### Exercise instructions
If a line in the data below contains "development", copy it.

Saved entries
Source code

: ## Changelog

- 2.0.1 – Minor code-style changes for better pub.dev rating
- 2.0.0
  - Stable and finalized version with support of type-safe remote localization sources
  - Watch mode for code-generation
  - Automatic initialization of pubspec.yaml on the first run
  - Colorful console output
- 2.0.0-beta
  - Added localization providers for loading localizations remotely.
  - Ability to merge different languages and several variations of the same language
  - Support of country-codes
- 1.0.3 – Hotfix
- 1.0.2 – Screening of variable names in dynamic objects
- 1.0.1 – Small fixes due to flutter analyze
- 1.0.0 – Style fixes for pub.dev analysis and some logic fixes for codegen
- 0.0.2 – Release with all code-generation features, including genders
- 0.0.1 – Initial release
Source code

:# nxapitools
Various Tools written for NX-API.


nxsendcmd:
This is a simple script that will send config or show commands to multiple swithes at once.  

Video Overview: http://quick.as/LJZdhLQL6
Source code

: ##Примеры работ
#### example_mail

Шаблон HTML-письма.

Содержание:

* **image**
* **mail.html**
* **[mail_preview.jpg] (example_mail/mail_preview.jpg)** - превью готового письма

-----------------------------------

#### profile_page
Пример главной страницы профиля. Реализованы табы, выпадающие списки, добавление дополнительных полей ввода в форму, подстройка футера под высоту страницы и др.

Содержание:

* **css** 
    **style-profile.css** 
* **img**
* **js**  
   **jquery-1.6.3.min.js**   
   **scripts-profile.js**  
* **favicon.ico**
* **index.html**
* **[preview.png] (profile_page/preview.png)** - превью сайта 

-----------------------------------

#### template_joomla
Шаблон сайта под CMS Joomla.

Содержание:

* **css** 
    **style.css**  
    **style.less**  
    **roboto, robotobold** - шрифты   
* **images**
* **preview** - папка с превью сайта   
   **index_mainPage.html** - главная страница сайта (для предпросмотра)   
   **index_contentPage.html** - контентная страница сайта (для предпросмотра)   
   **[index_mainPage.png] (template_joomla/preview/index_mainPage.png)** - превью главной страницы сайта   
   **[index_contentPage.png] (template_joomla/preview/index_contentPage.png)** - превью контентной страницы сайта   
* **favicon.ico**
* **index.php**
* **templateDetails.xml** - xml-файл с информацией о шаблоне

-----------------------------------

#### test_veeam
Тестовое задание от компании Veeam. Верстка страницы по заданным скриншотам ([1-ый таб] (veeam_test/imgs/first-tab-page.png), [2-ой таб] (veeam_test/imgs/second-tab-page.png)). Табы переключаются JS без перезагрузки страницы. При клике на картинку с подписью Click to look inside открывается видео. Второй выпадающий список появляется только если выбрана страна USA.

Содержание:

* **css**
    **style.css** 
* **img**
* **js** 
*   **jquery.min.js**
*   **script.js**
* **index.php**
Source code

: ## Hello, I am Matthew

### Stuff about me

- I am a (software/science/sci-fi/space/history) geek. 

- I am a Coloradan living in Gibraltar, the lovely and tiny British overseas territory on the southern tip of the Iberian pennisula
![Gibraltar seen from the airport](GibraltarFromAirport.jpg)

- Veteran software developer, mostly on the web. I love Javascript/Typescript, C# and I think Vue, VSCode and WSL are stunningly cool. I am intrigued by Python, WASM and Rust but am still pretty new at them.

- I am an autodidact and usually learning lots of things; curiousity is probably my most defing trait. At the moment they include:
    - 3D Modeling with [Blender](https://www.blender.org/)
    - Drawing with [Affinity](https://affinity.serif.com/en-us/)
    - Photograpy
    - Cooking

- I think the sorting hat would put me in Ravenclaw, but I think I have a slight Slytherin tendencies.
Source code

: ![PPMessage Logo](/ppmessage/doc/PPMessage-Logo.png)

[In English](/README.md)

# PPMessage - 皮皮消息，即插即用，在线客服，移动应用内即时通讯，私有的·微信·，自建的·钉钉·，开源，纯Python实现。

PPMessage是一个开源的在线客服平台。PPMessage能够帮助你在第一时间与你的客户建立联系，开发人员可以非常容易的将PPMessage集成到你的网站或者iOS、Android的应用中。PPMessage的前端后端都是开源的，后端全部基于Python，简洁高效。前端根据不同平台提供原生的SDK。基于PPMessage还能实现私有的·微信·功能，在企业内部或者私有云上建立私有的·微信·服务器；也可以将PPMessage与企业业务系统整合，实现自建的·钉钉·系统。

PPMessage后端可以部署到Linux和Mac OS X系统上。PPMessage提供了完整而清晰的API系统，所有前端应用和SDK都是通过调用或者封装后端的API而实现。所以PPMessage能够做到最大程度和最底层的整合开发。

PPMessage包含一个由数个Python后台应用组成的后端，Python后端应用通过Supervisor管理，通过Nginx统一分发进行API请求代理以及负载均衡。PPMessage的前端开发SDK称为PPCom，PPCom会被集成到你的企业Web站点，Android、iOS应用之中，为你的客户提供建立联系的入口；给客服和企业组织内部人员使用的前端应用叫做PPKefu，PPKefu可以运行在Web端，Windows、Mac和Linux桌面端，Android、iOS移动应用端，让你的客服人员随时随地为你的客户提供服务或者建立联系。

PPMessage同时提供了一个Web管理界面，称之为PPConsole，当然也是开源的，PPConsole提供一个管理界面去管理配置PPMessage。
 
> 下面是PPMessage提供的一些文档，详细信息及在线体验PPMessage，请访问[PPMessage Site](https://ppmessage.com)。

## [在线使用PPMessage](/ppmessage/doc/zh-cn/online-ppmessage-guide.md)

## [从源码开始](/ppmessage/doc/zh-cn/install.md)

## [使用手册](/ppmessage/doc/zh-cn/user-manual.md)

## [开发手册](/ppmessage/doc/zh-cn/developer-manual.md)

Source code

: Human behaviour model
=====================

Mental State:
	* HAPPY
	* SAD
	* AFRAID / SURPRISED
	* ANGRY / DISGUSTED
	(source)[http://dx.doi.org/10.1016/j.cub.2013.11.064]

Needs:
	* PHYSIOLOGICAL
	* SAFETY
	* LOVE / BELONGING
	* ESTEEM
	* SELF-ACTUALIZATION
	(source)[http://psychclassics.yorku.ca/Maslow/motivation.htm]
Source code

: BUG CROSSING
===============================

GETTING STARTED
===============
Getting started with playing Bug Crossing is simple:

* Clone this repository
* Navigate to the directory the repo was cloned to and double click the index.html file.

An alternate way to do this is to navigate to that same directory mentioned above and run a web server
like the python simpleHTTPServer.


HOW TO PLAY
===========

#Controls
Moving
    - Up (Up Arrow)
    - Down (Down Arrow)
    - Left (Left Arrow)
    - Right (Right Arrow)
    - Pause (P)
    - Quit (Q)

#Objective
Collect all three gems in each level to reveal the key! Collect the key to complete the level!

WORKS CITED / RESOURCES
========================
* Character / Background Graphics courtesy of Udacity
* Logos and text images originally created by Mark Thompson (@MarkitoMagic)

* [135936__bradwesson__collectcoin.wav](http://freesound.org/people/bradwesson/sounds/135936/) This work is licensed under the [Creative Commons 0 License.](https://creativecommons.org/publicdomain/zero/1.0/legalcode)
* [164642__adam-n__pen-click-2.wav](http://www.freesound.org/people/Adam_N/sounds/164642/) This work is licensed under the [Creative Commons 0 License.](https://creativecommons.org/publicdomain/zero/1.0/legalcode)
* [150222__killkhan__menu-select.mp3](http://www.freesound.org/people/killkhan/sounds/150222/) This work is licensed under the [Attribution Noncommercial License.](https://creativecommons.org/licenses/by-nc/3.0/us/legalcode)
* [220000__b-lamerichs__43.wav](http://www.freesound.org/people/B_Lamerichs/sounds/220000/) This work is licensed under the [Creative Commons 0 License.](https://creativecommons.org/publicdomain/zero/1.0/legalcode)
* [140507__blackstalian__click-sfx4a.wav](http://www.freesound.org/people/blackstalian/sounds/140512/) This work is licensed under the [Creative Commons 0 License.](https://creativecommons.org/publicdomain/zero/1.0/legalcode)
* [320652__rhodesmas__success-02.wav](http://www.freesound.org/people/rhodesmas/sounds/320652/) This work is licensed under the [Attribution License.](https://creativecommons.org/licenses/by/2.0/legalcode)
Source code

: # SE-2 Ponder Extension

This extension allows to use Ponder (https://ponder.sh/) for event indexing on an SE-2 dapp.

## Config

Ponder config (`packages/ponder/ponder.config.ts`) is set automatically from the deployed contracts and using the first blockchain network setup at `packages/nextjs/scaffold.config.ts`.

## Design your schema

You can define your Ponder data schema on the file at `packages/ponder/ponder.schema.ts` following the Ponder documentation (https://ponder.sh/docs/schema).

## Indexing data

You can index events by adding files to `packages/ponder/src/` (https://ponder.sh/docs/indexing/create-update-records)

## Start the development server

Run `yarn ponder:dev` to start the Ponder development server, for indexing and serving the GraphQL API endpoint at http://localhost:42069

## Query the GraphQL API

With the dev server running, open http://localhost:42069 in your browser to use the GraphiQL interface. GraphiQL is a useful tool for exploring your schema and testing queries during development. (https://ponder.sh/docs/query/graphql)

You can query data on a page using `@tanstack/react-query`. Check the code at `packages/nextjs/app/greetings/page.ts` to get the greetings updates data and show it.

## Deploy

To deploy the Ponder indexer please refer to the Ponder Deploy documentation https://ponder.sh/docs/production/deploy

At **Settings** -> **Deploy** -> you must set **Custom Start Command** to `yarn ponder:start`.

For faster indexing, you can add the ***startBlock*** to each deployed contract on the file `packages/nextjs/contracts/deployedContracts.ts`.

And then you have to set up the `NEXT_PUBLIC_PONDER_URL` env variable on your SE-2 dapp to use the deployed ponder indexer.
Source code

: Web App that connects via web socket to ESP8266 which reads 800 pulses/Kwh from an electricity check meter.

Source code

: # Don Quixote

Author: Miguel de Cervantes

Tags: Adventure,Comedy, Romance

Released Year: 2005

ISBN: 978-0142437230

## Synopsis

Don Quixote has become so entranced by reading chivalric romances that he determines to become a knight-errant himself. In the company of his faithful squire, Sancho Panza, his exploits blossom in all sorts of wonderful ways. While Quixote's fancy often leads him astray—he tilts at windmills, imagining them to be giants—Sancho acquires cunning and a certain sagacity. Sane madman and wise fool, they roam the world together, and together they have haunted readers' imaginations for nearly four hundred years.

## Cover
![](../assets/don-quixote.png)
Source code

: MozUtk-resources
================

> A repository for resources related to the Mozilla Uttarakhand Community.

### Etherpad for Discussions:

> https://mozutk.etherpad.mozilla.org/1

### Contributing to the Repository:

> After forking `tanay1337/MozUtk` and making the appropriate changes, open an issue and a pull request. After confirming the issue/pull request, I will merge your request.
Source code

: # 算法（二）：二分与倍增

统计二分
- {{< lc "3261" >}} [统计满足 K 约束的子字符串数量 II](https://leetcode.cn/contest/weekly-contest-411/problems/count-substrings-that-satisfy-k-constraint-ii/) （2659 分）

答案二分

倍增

### Reply
## Start the development server
Run `yarn ponder:dev` to start the Ponder development server, for indexing and serving the GraphQL API endpoint at http://localhost:42069
With the dev server running, open http://localhost:42069 in your browser to use the GraphiQL interface. GraphiQL is a useful tool for exploring your schema and testing queries during development. (https://ponder.sh/docs/query/graphql)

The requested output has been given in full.